Task goal >> Whenever a line contains the string "condiciones", copy it out of the entries.

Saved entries
──────────────────────────────

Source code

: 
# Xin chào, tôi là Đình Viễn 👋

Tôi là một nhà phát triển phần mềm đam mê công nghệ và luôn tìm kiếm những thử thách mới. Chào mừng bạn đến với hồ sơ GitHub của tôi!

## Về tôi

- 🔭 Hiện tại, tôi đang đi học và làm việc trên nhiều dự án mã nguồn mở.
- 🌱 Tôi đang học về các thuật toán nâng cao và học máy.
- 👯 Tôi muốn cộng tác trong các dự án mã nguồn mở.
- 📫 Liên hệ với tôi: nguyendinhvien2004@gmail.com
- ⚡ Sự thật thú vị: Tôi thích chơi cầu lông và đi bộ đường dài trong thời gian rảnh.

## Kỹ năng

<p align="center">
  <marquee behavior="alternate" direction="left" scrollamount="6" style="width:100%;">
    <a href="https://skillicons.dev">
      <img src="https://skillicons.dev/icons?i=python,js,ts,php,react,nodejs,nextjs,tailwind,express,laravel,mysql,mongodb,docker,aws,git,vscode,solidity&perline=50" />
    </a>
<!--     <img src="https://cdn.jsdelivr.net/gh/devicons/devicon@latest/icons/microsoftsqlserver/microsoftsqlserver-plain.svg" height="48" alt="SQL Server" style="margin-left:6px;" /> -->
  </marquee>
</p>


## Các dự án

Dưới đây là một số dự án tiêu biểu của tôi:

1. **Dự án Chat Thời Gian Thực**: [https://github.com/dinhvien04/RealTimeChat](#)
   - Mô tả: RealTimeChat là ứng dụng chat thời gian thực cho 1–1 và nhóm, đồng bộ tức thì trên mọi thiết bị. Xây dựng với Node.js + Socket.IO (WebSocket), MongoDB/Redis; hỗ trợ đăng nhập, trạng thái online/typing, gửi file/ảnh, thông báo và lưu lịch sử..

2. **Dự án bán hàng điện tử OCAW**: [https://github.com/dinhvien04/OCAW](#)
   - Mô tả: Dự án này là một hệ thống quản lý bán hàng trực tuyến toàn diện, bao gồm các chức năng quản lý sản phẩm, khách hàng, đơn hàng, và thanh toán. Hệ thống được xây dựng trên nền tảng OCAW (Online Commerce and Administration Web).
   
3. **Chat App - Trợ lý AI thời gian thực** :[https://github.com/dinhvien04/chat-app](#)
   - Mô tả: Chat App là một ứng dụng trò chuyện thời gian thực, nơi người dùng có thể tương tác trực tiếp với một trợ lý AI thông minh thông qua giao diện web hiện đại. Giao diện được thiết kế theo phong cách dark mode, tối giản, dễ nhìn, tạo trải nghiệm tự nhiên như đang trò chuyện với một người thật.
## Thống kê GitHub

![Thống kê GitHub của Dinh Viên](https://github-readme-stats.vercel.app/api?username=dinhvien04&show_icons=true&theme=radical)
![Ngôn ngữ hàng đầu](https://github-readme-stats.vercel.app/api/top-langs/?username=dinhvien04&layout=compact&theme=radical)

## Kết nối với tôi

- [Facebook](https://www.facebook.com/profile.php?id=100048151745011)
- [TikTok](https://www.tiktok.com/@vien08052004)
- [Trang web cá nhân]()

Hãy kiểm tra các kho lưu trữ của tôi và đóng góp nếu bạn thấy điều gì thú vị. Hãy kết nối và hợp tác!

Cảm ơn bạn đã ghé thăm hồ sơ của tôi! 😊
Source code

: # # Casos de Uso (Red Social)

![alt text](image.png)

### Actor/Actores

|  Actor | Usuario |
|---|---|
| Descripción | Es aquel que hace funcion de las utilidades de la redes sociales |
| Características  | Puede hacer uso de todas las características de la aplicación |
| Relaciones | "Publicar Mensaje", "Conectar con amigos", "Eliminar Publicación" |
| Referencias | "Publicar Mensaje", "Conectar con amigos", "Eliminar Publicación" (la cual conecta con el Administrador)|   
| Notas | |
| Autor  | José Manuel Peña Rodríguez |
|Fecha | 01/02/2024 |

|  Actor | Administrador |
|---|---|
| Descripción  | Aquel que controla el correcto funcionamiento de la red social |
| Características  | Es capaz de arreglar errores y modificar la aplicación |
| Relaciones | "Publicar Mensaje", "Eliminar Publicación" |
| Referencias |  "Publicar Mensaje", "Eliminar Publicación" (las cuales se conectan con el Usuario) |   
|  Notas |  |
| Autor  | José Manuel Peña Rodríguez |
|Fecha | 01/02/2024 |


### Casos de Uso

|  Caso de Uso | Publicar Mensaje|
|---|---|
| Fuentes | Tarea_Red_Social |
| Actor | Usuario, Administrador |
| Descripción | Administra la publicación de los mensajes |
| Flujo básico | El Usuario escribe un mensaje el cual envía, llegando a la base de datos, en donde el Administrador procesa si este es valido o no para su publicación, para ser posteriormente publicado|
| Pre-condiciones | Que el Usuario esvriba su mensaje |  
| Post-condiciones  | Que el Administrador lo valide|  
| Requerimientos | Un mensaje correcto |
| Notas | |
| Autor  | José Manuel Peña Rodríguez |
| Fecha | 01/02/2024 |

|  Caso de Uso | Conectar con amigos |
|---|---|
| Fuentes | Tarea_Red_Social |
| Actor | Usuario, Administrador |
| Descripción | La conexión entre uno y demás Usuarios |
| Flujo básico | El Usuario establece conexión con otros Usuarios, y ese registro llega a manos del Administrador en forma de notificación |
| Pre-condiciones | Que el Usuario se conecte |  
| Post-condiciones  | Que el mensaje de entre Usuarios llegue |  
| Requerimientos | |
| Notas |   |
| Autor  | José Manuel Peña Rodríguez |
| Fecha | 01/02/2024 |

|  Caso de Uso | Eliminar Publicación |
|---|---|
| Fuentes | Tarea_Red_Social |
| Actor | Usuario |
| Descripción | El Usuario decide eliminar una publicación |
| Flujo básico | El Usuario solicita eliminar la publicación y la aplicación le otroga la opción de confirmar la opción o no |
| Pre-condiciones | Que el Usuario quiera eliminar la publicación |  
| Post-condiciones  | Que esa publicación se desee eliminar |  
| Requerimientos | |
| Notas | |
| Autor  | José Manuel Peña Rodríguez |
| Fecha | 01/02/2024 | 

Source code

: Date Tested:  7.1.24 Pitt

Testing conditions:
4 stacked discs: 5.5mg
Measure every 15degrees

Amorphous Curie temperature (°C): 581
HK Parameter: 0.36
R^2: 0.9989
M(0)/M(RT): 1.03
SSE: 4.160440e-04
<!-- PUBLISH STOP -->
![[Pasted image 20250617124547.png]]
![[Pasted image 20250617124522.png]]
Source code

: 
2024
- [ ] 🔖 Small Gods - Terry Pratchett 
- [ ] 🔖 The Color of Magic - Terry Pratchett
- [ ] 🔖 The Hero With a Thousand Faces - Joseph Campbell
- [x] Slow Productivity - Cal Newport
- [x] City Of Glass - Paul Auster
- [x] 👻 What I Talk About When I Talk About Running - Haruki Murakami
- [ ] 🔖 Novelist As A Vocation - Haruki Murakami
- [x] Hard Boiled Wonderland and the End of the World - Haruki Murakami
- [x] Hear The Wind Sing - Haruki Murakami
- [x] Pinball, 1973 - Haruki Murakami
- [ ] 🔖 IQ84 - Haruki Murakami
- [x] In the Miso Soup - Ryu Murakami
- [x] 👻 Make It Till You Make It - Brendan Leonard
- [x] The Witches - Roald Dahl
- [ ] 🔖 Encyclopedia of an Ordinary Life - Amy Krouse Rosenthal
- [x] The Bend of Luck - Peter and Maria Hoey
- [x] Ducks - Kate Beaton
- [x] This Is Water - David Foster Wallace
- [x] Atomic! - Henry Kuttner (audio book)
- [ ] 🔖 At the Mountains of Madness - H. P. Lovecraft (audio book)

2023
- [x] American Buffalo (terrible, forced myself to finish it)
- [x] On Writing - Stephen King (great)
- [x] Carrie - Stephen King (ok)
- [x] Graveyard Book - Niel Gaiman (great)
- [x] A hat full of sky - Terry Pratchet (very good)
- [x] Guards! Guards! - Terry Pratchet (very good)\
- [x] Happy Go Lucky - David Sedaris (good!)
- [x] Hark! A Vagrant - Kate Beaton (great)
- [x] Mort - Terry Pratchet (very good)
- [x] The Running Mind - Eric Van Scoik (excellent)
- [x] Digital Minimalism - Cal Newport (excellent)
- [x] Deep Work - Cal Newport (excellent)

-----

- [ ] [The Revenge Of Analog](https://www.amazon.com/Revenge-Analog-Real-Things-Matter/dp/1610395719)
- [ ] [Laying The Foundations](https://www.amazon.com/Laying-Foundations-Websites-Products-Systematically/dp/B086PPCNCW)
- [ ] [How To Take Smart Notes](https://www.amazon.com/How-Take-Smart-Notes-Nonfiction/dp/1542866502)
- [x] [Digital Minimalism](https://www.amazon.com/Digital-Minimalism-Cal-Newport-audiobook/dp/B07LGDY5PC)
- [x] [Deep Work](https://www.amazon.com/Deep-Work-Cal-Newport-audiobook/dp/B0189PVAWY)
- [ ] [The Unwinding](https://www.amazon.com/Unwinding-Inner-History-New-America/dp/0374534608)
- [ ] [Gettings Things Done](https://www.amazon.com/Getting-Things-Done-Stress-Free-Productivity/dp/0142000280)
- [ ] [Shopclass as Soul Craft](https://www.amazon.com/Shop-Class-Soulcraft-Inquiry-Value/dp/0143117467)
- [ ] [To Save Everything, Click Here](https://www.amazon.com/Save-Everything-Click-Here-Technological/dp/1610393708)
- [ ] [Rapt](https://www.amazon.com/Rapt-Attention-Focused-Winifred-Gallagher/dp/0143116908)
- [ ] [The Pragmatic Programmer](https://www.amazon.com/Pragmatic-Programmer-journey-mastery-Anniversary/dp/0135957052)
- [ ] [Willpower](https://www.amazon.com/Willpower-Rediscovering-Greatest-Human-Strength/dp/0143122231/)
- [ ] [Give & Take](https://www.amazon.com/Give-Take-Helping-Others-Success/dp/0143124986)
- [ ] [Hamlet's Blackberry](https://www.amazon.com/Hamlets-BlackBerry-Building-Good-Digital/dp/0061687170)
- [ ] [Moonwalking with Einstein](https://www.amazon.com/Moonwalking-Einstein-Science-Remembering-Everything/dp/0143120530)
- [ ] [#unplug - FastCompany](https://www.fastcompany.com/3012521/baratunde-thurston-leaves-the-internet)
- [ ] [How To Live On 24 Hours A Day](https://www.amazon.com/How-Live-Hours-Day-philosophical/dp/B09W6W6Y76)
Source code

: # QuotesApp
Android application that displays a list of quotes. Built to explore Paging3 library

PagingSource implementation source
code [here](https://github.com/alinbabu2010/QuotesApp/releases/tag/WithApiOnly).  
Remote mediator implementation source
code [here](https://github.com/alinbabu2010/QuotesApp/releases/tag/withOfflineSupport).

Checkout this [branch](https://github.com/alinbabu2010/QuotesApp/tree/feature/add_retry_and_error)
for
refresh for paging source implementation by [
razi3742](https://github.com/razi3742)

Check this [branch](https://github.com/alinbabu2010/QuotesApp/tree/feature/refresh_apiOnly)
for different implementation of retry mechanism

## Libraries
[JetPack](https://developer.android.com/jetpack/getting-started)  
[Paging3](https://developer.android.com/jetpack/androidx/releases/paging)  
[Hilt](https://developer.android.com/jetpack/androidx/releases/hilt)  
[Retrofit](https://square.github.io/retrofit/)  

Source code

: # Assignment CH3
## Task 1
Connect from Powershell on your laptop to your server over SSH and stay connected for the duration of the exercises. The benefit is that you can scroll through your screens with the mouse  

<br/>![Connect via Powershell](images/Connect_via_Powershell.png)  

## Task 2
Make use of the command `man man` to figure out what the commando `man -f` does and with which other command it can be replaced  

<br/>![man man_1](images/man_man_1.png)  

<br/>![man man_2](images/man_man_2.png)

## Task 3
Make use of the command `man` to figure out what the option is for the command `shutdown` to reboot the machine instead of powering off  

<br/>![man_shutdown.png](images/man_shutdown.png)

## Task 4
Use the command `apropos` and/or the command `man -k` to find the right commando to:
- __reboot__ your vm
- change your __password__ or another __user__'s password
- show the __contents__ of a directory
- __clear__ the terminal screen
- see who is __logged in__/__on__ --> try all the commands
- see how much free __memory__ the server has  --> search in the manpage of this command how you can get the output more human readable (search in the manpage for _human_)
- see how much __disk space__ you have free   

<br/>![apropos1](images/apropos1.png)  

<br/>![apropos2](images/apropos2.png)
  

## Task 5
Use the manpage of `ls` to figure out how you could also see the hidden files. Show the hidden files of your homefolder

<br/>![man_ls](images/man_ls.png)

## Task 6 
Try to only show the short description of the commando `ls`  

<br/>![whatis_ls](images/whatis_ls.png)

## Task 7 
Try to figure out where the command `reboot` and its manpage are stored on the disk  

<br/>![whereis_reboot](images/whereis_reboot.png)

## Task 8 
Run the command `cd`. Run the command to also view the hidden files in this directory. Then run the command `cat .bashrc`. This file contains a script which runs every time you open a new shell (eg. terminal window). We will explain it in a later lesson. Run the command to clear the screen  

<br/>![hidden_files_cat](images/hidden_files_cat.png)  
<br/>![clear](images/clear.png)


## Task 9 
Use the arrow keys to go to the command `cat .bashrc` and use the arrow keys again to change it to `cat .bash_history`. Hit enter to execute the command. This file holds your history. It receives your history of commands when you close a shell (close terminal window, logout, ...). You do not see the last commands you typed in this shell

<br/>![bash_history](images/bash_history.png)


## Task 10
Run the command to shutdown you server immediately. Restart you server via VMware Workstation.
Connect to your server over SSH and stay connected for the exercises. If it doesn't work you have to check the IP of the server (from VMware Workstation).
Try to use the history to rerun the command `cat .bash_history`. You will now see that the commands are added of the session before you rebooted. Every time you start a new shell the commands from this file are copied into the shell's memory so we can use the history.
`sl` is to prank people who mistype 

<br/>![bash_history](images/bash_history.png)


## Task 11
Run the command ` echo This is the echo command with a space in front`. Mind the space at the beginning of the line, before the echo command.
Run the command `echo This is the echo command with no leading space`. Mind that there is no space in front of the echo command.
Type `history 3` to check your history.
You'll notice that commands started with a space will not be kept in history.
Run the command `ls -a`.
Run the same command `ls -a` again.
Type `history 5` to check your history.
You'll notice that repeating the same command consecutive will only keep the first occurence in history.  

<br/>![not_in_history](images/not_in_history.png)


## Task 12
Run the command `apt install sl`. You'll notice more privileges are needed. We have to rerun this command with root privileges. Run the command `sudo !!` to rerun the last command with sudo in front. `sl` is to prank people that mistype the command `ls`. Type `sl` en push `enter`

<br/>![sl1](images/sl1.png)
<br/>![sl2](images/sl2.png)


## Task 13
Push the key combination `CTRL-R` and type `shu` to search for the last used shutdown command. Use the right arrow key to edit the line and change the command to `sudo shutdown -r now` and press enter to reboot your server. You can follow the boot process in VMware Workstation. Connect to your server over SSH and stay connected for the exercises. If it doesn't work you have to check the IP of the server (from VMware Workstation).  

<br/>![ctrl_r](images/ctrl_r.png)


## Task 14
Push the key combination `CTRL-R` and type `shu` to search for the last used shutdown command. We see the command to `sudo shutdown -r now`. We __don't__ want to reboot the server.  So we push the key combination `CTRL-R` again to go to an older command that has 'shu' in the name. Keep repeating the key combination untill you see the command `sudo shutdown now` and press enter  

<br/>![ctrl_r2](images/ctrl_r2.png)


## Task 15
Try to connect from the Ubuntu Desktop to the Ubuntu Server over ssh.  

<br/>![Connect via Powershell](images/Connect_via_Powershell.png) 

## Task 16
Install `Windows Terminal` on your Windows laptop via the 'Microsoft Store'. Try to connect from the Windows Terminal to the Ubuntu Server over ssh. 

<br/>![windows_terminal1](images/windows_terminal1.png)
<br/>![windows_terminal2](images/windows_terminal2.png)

──────────────────────────────

Output for this task >>
| Pre-condiciones | Que el Usuario esvriba su mensaje |  
| Post-condiciones  | Que el Administrador lo valide|  
| Pre-condiciones | Que el Usuario se conecte |  
| Post-condiciones  | Que el mensaje de entre Usuarios llegue |  
| Pre-condiciones | Que el Usuario quiera eliminar la publicación |  
| Post-condiciones  | Que esa publicación se desee eliminar |  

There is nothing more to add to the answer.